En cette nuit de printemps du 26 mars1814, l’air est frais. Un groupe armé, est dans l’incertitude.

 

  • Ils ne devaient pas être plus de 130. et ils sont au moins quatre cent… Regardez, il y a au moins cinquante feux sur la colline.

  • Et nous on est à peine plus de quarante …

  • Que fait-on ?

  • Retournons sur Roanne… on reviendra plus nombreux…

 

Qui sont-ils ? Une petite troupe de gardes basés à Roanne, renforcés par des mariniers et des habitants de St Symphorien de Lay. Montés discrètement par des chemins de traverse passant par Pradines et Régny, ils ont décidé de venir défier une troupe de hussards hongrois installés en bordure de la Route Royale, au-dessus de la Verpillère à St Symphorien de Lay.

 

Suite à la défaite de Napoléon, les autrichiens ont commencé à envahir la France et occupent déjà Lyon. Ils cherchent maintenant à progresser vers Clermont-Ferrand. Mais la ville de Roanne, en bordure d’un des seuls ponts traversant la Loire, est un obstacle à franchir. Le bataillon de hussards en poste avancé est donc là pour tester la résistance de Roanne à leur passage. Depuis quelques jours ils font des incursions à proximité des bords de Loire, provoquant la décision de la garde Roannais de venir les cueillir à leur campement.

 

Mais revenons aux faits. Pendant que le groupe d’assaillants hésite, les évènements décident pour eux. Pendant la discussion deux baïonnettes s’entrechoquent par mégarde… le bruit clique dans la nuit. Les sentinelles autrichiennes étaient aux aguets… Il faut dire que la marche du groupe avait été accompagnée des aboiements des chiens des fermes situées le long de leur chemin.

 

Une sentinelle autrichienne crie deux fois : « Wer da, wer da ? »

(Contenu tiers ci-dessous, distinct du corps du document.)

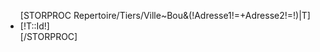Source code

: <ul>
[STORPROC Repertoire/Tiers/Ville~Bou&(!Adresse1!=+Adresse2!=!)|T]
	<li>[!T::Id!]</li>
[/STORPROC]
</ul>
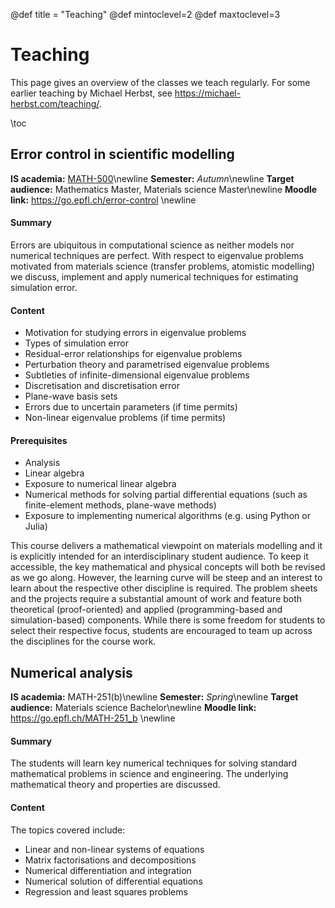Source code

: @def title = "Teaching"
@def mintoclevel=2
@def maxtoclevel=3

# Teaching

This page gives an overview of the classes we teach regularly.
For some earlier teaching by Michael Herbst, see <https://michael-herbst.com/teaching/>.

\toc

## Error control in scientific modelling
**IS academia:** [MATH-500](https://staging-edu.epfl.ch/coursebook/en/error-control-in-scientific-modelling-MATH-500)\newline
**Semester:** *Autumn*\newline
**Target audience:** Mathematics Master, Materials science Master\newline
**Moodle link:** <https://go.epfl.ch/error-control> \newline

#### Summary
Errors are ubiquitous in computational science as neither models nor numerical
techniques are perfect. With respect to eigenvalue problems motivated from
materials science (transfer problems, atomistic modelling) we discuss,
implement and apply numerical techniques for estimating simulation error.

#### Content
* Motivation for studying errors in eigenvalue problems
* Types of simulation error
* Residual-error relationships for eigenvalue problems
* Perturbation theory and parametrised eigenvalue problems
* Subtleties of infinite-dimensional eigenvalue problems
* Discretisation and discretisation error
* Plane-wave basis sets
* Errors due to uncertain parameters (if time permits)
* Non-linear eigenvalue problems (if time permits)

#### Prerequisites
* Analysis
* Linear algebra
* Exposure to numerical linear algebra
* Numerical methods for solving partial differential equations (such as finite-element methods, plane-wave methods)
* Exposure to implementing numerical algorithms (e.g. using Python or Julia)

This course delivers a mathematical viewpoint on materials modelling and it is
explicitly intended for an interdisciplinary student audience. To keep it
accessible, the key mathematical and physical concepts will both be revised as
we go along. However, the learning curve will be steep and an interest to learn
about the respective other discipline is required. The problem sheets and the
projects require a substantial amount of work and feature both theoretical
(proof-oriented) and applied (programming-based and simulation-based)
components. While there is some freedom for students to select their respective
focus, students are encouraged to team up across the disciplines for the course
work.

## Numerical analysis
**IS academia:** MATH-251(b)\newline
**Semester:** *Spring*\newline
**Target audience:** Materials science Bachelor\newline
**Moodle link:** <https://go.epfl.ch/MATH-251_b> \newline

#### Summary
The students will learn key numerical techniques for solving standard
mathematical problems in science and engineering. The underlying mathematical
theory and properties are discussed.

#### Content
The topics covered include:

* Linear and non-linear systems of equations
* Matrix factorisations and decompositions
* Numerical differentiation and integration
* Numerical solution of differential equations
* Regression and least squares problems
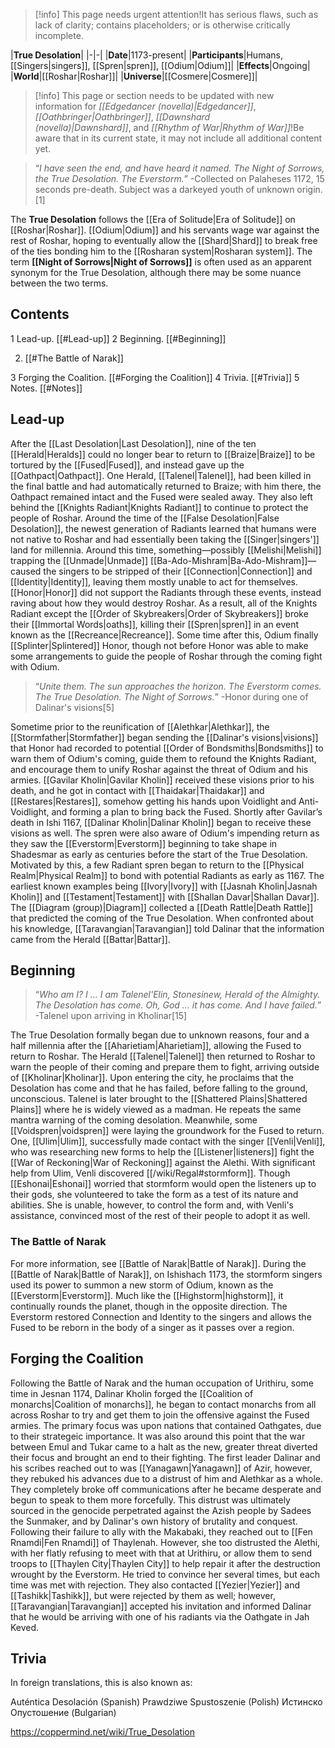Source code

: > [!info] This page needs urgent attention!It has serious flaws, such as lack of clarity; contains placeholders; or is otherwise critically incomplete.

|**True Desolation**|
|-|-|
|**Date**|1173-present|
|**Participants**|Humans, [[Singers\|singers]], [[Spren\|spren]], [[Odium\|Odium]]|
|**Effects**|Ongoing|
|**World**|[[Roshar\|Roshar]]|
|**Universe**|[[Cosmere\|Cosmere]]|
> [!info] This page or section needs to be updated with new information for *[[Edgedancer (novella)\|Edgedancer]]*, *[[Oathbringer\|Oathbringer]]*, *[[Dawnshard (novella)\|Dawnshard]]*, and *[[Rhythm of War\|Rhythm of War]]*!Be aware that in its current state, it may not include all additional content yet.

>“*I have seen the end, and have heard it named. The Night of Sorrows, the True Desolation. The Everstorm.*”
\-Collected on Palaheses 1172, 15 seconds pre-death. Subject was a darkeyed youth of unknown origin.[1]


The **True Desolation** follows the [[Era of Solitude\|Era of Solitude]] on [[Roshar\|Roshar]]. [[Odium\|Odium]] and his servants wage war against the rest of Roshar, hoping to eventually allow the [[Shard\|Shard]] to break free of the ties bonding him to the [[Rosharan system\|Rosharan system]]. The term **[[Night of Sorrows\|Night of Sorrows]]** is often used as an apparent synonym for the True Desolation, although there may be some nuance between the two terms.

## Contents

1 Lead-up. [[#Lead-up]] 
2 Beginning. [[#Beginning]] 

2. [[#The Battle of Narak]] 


3 Forging the Coalition. [[#Forging the Coalition]] 
4 Trivia. [[#Trivia]] 
5 Notes. [[#Notes]] 


## Lead-up
After the [[Last Desolation\|Last Desolation]], nine of the ten [[Herald\|Heralds]] could no longer bear to return to [[Braize\|Braize]] to be tortured by the [[Fused\|Fused]], and instead gave up the [[Oathpact\|Oathpact]]. One Herald, [[Talenel\|Talenel]], had been killed in the final battle and had automatically returned to Braize; with him there, the Oathpact remained intact and the Fused were sealed away. They also left behind the [[Knights Radiant\|Knights Radiant]] to continue to protect the people of Roshar.
Around the time of the [[False Desolation\|False Desolation]], the newest generation of Radiants learned that humans were not native to Roshar and had essentially been taking the [[Singer\|singers']] land for millennia. Around this time, something—possibly [[Melishi\|Melishi]] trapping the [[Unmade\|Unmade]] [[Ba-Ado-Mishram\|Ba-Ado-Mishram]]—caused the singers to be stripped of their [[Connection\|Connection]] and [[Identity\|Identity]], leaving them mostly unable to act for themselves. [[Honor\|Honor]] did not support the Radiants through these events, instead raving about how they would destroy Roshar. As a result, all of the Knights Radiant except the [[Order of Skybreakers\|Order of Skybreakers]] broke their [[Immortal Words\|oaths]], killing their [[Spren\|spren]] in an event known as the [[Recreance\|Recreance]]. Some time after this, Odium finally [[Splinter\|Splintered]] Honor, though not before Honor was able to make some arrangements to guide the people of Roshar through the coming fight with Odium.

>“*Unite them. The sun approaches the horizon. The Everstorm comes. The True Desolation. The Night of Sorrows.*”
\-Honor during one of Dalinar's visions[5]

Sometime prior to the reunification of [[Alethkar\|Alethkar]], the [[Stormfather\|Stormfather]] began sending the [[Dalinar's visions\|visions]] that Honor had recorded to potential [[Order of Bondsmiths\|Bondsmiths]] to warn them of Odium's coming, guide them to refound the Knights Radiant, and encourage them to unify Roshar against the threat of Odium and his armies. [[Gavilar Kholin\|Gavilar Kholin]] received these visions prior to his death, and he got in contact with [[Thaidakar\|Thaidakar]] and [[Restares\|Restares]], somehow getting his hands upon Voidlight and Anti-Voidlight, and forming a plan to bring back the Fused. Shortly after Gavilar’s death in Ishi 1167, [[Dalinar Kholin\|Dalinar Kholin]] began to receive these visions as well.
The spren were also aware of Odium's impending return as they saw the [[Everstorm\|Everstorm]] beginning to take shape in Shadesmar as early as centuries before the start of the True Desolation. Motivated by this, a few Radiant spren began to return to the [[Physical Realm\|Physical Realm]] to bond with potential Radiants as early as 1167. The earliest known examples being [[Ivory\|Ivory]] with [[Jasnah Kholin\|Jasnah Kholin]] and [[Testament\|Testament]] with [[Shallan Davar\|Shallan Davar]].
The [[Diagram (group)\|Diagram]] collected a [[Death Rattle\|Death Rattle]] that predicted the coming of the True Desolation. When confronted about his knowledge, [[Taravangian\|Taravangian]] told Dalinar that the information came from the Herald [[Battar\|Battar]].

## Beginning
>“*Who am I? I ... I am Talenel'Elin, Stonesinew, Herald of the Almighty. The Desolation has come. Oh, God ... it has come. And I have failed.*”
\-Talenel upon arriving in Kholinar[15]


The True Desolation formally began due to unknown reasons, four and a half millennia after the [[Aharietiam\|Aharietiam]], allowing the Fused to return to Roshar. The Herald [[Talenel\|Talenel]] then returned to Roshar to warn the people of their coming and prepare them to fight, arriving outside of [[Kholinar\|Kholinar]]. Upon entering the city, he proclaims that the Desolation has come and that he has failed, before falling to the ground, unconscious. Talenel is later brought to the [[Shattered Plains\|Shattered Plains]] where he is widely viewed as a madman. He repeats the same mantra warning of the coming desolation.
Meanwhile, some [[Voidspren\|voidspren]] were laying the groundwork for the Fused to return. One, [[Ulim\|Ulim]], successfully made contact with the singer [[Venli\|Venli]], who was researching new forms to help the [[Listener\|listeners]] fight the [[War of Reckoning\|War of Reckoning]] against the Alethi. With significant help from Ulim, Venli discovered [[/wiki/Regal#stormform]]. Though [[Eshonai\|Eshonai]] worried that stormform would open the listeners up to their gods, she volunteered to take the form as a test of its nature and abilities. She is unable, however, to control the form and, with Venli's assistance, convinced most of the rest of their people to adopt it as well.

### The Battle of Narak
For more information, see [[Battle of Narak\|Battle of Narak]].
During the [[Battle of Narak\|Battle of Narak]], on Ishishach 1173, the stormform singers used its power to summon a new storm of Odium, known as the [[Everstorm\|Everstorm]]. Much like the [[Highstorm\|highstorm]], it continually rounds the planet, though in the opposite direction.
The Everstorm restored Connection and Identity to the singers and allows the Fused to be reborn in the body of a singer as it passes over a region.

## Forging the Coalition
Following the Battle of Narak and the human occupation of Urithiru, some time in Jesnan 1174, Dalinar Kholin forged the [[Coalition of monarchs\|Coalition of monarchs]], he began to contact monarchs from all across Roshar to try and get them to join the offensive against the Fused armies. The primary focus was upon nations that contained Oathgates, due to their strategeic importance. It was also around this point that the war between Emul and Tukar came to a halt as the new, greater threat diverted their focus and brought an end to their fighting.
The first leader Dalinar and his scribes reached out to was [[Yanagawn\|Yanagawn]] of Azir, however, they rebuked his advances due to a distrust of him and Alethkar as a whole. They completely broke off communications after he became desperate and begun to speak to them more forcefully. This distrust was ultimately sourced in the genocide perpetrated against the Azish people by Sadees the Sunmaker, and by Dalinar's own history of brutality and conquest.
Following their failure to ally with the Makabaki, they reached out to [[Fen Rnamdi\|Fen Rnamdi]] of Thaylenah. However, she too distrusted the Alethi, with her flatly refusing to meet with that at Urithiru, or allow them to send troops to [[Thaylen City\|Thaylen City]] to help repair it after the destruction wrought by the Everstorm. He tried to convince her several times, but each time was met with rejection.
They also contacted [[Yezier\|Yezier]] and [[Tashikk\|Tashikk]], but were rejected by them as well; however, [[Taravangian\|Taravangian]] accepted his invitation and informed Dalinar that he would be arriving with one of his radiants via the Oathgate in Jah Keved.


## Trivia
In foreign translations, this is also known as:

Auténtica Desolación (Spanish)
Prawdziwe Spustoszenie (Polish)
Истинско Опустошение (Bulgarian)


https://coppermind.net/wiki/True_Desolation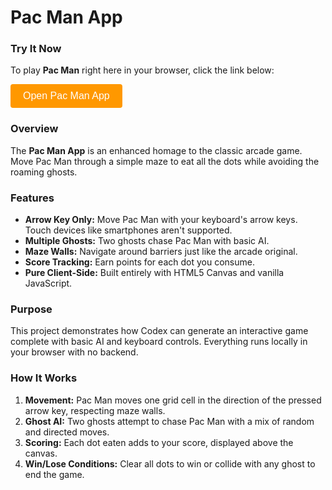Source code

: # Pac Man App

### Try It Now

To play **Pac Man** right here in your browser, click the link below:

<!-- Button to open modal -->
<button id="openModalButton" class="cta-btn">Open Pac Man App</button>

<!-- Modal -->
<div id="pac_manModal">
  <div id="modalContent">
    <span id="closeModal" class="close">&times;</span>
    <iframe src="../../_static/apps/pac_man/pac_man.html" title="Pac Man App"></iframe>
  </div>
</div>

### Overview

The **Pac Man App** is an enhanced homage to the classic arcade game. Move Pac Man through a simple maze to eat all the dots while avoiding the roaming ghosts.

### Features

- **Arrow Key Only:** Move Pac Man with your keyboard's arrow keys. Touch devices like smartphones aren't supported.
- **Multiple Ghosts:** Two ghosts chase Pac Man with basic AI.
- **Maze Walls:** Navigate around barriers just like the arcade original.
- **Score Tracking:** Earn points for each dot you consume.
- **Pure Client-Side:** Built entirely with HTML5 Canvas and vanilla JavaScript.

### Purpose

This project demonstrates how Codex can generate an interactive game complete with basic AI and keyboard controls. Everything runs locally in your browser with no backend.

### How It Works

1. **Movement:** Pac Man moves one grid cell in the direction of the pressed arrow key, respecting maze walls.
2. **Ghost AI:** Two ghosts attempt to chase Pac Man with a mix of random and directed moves.
3. **Scoring:** Each dot eaten adds to your score, displayed above the canvas.
4. **Win/Lose Conditions:** Clear all dots to win or collide with any ghost to end the game.

<script>
document.addEventListener("DOMContentLoaded", function () {
  const modal = document.getElementById("pac_manModal");
  const openBtn = document.getElementById("openModalButton");
  const closeBtn = document.getElementById("closeModal");
  openBtn.addEventListener("click", () => {
    modal.style.display = "flex";
  });
  closeBtn.addEventListener("click", () => {
    modal.style.display = "none";
  });
  modal.addEventListener("click", (e) => {
    if (e.target === modal) modal.style.display = "none";
  });
});
</script>

<style>
/* Same styles as other JavaScript of the Day modals */
#pac_manModal {
  position: fixed;
  top: 0;
  left: 0;
  width: 100%;
  height: 100%;
  background: rgba(0, 0, 0, 0.5);
  display: none;
  justify-content: center;
  align-items: center;
  z-index: 1000;
}
#modalContent {
  background: white;
  padding: 20px;
  border-radius: 8px;
  position: relative;
  width: 90%;
  max-width: 600px;
}
#modalContent iframe {
  width: 100%;
  height: 70vh;
  border: none;
}
#closeModal {
  position: absolute;
  top: 10px;
  right: 15px;
  font-size: 24px;
  cursor: pointer;
}
.cta-btn {
  background-color: #ff9800;
  color: white;
  padding: 10px 20px;
  border: none;
  border-radius: 4px;
  font-size: 16px;
  cursor: pointer;
}
.cta-btn:hover {
  background-color: #e68900;
}
</style>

Un des membres du groupe d’assaillants, Butignot, comprend l’allemand  pour avoir fait des campagnes en Allemagne répond :

« Freunde ». Ami !

 

Sa réponse n’est guère convaincante. En retour une balle traverse le chapeau du guide dénommé  Depierre. Le Sr. Thiodet armé d’un fusil double, riposte et couche dans la boue la sentinelle qui vient de tirer. Le combat est engagé. Le Commandant Faure divise sa petite troupe en deux pelotons pour attaquer le campement des hussards dans le pré. Le premier, placé en avant, tente une diversion sur la droite des Autrichiens. En arrière un autre groupe est en attente. Tout  près deux tambours ont reçu l’ordre de battre bruyamment la charge à un signal donné.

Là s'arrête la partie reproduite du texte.